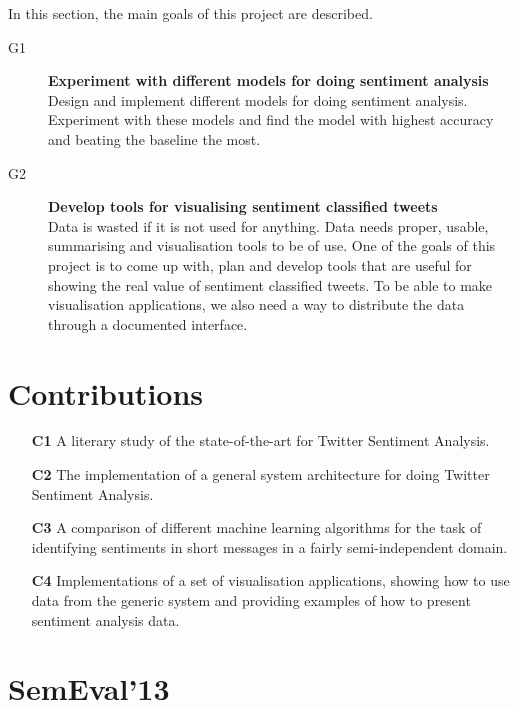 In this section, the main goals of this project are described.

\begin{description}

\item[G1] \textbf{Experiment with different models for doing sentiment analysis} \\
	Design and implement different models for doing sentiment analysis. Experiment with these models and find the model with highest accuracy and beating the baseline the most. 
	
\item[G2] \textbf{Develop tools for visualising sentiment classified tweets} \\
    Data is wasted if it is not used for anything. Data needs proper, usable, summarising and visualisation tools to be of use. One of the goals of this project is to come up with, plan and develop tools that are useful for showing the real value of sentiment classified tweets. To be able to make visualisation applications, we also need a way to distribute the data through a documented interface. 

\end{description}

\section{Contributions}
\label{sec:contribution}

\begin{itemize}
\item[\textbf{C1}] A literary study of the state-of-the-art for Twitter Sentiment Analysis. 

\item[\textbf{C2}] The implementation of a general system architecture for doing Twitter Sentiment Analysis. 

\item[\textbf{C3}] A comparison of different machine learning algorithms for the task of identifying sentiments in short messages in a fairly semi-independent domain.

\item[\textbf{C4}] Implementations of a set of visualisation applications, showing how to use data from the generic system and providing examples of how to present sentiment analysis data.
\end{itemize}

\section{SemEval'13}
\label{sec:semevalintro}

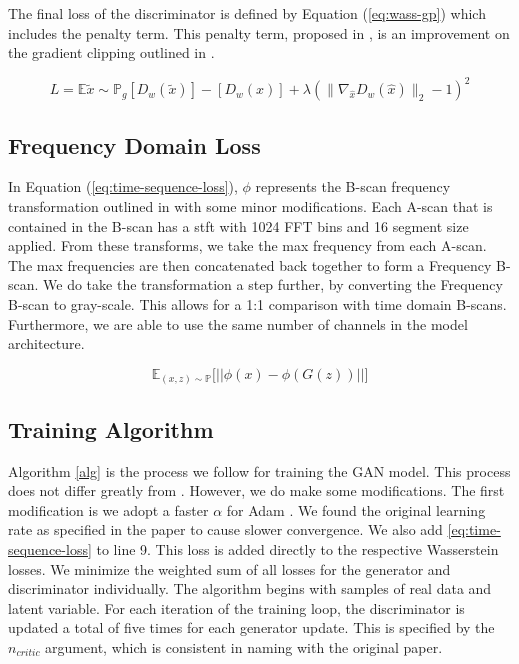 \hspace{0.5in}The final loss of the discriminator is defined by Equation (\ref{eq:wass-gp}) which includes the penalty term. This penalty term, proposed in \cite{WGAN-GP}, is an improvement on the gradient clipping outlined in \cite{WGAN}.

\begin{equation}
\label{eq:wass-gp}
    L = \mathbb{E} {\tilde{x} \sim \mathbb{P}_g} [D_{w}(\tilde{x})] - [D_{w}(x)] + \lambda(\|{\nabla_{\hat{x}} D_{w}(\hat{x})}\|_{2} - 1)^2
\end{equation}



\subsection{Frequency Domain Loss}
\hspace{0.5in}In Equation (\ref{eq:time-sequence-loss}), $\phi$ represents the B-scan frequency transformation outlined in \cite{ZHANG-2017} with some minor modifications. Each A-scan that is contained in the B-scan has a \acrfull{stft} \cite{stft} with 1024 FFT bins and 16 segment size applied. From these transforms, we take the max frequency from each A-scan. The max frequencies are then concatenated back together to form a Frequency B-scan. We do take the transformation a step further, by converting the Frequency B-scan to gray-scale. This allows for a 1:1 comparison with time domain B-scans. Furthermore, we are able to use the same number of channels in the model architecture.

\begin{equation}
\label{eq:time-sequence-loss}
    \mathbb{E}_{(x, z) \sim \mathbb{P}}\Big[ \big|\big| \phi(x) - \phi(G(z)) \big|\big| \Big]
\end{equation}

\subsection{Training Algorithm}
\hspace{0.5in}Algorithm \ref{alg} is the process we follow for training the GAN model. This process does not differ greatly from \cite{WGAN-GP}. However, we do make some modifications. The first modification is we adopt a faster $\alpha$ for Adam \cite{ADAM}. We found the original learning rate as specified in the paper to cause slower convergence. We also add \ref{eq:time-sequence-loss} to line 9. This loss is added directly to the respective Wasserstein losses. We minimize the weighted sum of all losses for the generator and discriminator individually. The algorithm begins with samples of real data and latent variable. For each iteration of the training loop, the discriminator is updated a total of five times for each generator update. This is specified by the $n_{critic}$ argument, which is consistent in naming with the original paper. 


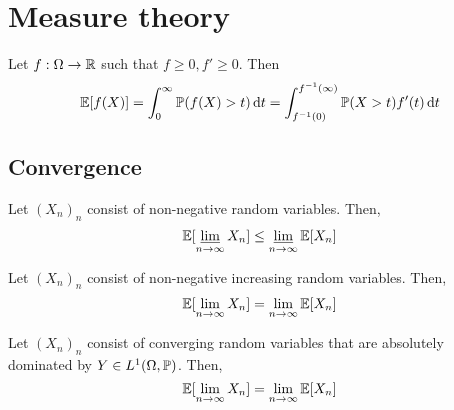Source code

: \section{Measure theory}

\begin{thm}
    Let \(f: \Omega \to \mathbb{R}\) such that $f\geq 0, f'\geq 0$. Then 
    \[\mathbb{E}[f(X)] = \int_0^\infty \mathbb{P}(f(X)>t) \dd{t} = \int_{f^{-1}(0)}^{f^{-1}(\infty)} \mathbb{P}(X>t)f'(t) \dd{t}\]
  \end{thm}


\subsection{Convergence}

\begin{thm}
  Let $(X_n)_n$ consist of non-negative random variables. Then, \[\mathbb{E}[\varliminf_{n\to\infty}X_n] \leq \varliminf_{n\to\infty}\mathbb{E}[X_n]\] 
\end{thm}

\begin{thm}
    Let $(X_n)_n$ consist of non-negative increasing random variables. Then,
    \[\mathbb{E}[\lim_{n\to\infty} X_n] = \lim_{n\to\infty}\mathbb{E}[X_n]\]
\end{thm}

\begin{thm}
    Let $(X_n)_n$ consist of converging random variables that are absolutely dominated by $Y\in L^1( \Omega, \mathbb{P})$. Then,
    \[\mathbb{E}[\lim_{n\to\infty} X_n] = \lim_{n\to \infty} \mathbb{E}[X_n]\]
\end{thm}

* * * *

§ **Task details**:
Give back every entry in full, exactly as written, with no picture included.

§ **Solution**:
 In this section, the main goals of this project are described.

\begin{description}

\item[G1] \textbf{Experiment with different models for doing sentiment analysis} \\
	Design and implement different models for doing sentiment analysis. Experiment with these models and find the model with highest accuracy and beating the baseline the most. 
	
\item[G2] \textbf{Develop tools for visualising sentiment classified tweets} \\
    Data is wasted if it is not used for anything. Data needs proper, usable, summarising and visualisation tools to be of use. One of the goals of this project is to come up with, plan and develop tools that are useful for showing the real value of sentiment classified tweets. To be able to make visualisation applications, we also need a way to distribute the data through a documented interface. 

\end{description}

\section{Contributions}
\label{sec:contribution}

\begin{itemize}
\item[\textbf{C1}] A literary study of the state-of-the-art for Twitter Sentiment Analysis. 

\item[\textbf{C2}] The implementation of a general system architecture for doing Twitter Sentiment Analysis. 

\item[\textbf{C3}] A comparison of different machine learning algorithms for the task of identifying sentiments in short messages in a fairly semi-independent domain.

\item[\textbf{C4}] Implementations of a set of visualisation applications, showing how to use data from the generic system and providing examples of how to present sentiment analysis data.
\end{itemize}

\section{SemEval'13}
\label{sec:semevalintro}

 \hspace{0.5in}The final loss of the discriminator is defined by Equation (\ref{eq:wass-gp}) which includes the penalty term. This penalty term, proposed in \cite{WGAN-GP}, is an improvement on the gradient clipping outlined in \cite{WGAN}.

\begin{equation}
\label{eq:wass-gp}
    L = \mathbb{E} {\tilde{x} \sim \mathbb{P}_g} [D_{w}(\tilde{x})] - [D_{w}(x)] + \lambda(\|{\nabla_{\hat{x}} D_{w}(\hat{x})}\|_{2} - 1)^2
\end{equation}



\subsection{Frequency Domain Loss}
\hspace{0.5in}In Equation (\ref{eq:time-sequence-loss}), $\phi$ represents the B-scan frequency transformation outlined in \cite{ZHANG-2017} with some minor modifications. Each A-scan that is contained in the B-scan has a \acrfull{stft} \cite{stft} with 1024 FFT bins and 16 segment size applied. From these transforms, we take the max frequency from each A-scan. The max frequencies are then concatenated back together to form a Frequency B-scan. We do take the transformation a step further, by converting the Frequency B-scan to gray-scale. This allows for a 1:1 comparison with time domain B-scans. Furthermore, we are able to use the same number of channels in the model architecture.

\begin{equation}
\label{eq:time-sequence-loss}
    \mathbb{E}_{(x, z) \sim \mathbb{P}}\Big[ \big|\big| \phi(x) - \phi(G(z)) \big|\big| \Big]
\end{equation}

\subsection{Training Algorithm}
\hspace{0.5in}Algorithm \ref{alg} is the process we follow for training the GAN model. This process does not differ greatly from \cite{WGAN-GP}. However, we do make some modifications. The first modification is we adopt a faster $\alpha$ for Adam \cite{ADAM}. We found the original learning rate as specified in the paper to cause slower convergence. We also add \ref{eq:time-sequence-loss} to line 9. This loss is added directly to the respective Wasserstein losses. We minimize the weighted sum of all losses for the generator and discriminator individually. The algorithm begins with samples of real data and latent variable. For each iteration of the training loop, the discriminator is updated a total of five times for each generator update. This is specified by the $n_{critic}$ argument, which is consistent in naming with the original paper. 


Source code

: \section{Measure theory}

\begin{thm}
    Let \(f: \Omega \to \mathbb{R}\) such that $f\geq 0, f'\geq 0$. Then 
    \[\mathbb{E}[f(X)] = \int_0^\infty \mathbb{P}(f(X)>t) \dd{t} = \int_{f^{-1}(0)}^{f^{-1}(\infty)} \mathbb{P}(X>t)f'(t) \dd{t}\]
  \end{thm}


\subsection{Convergence}

\begin{thm}
  Let $(X_n)_n$ consist of non-negative random variables. Then, \[\mathbb{E}[\varliminf_{n\to\infty}X_n] \leq \varliminf_{n\to\infty}\mathbb{E}[X_n]\] 
\end{thm}

\begin{thm}
    Let $(X_n)_n$ consist of non-negative increasing random variables. Then,
    \[\mathbb{E}[\lim_{n\to\infty} X_n] = \lim_{n\to\infty}\mathbb{E}[X_n]\]
\end{thm}

\begin{thm}
    Let $(X_n)_n$ consist of converging random variables that are absolutely dominated by $Y\in L^1( \Omega, \mathbb{P})$. Then,
    \[\mathbb{E}[\lim_{n\to\infty} X_n] = \lim_{n\to \infty} \mathbb{E}[X_n]\]
\end{thm}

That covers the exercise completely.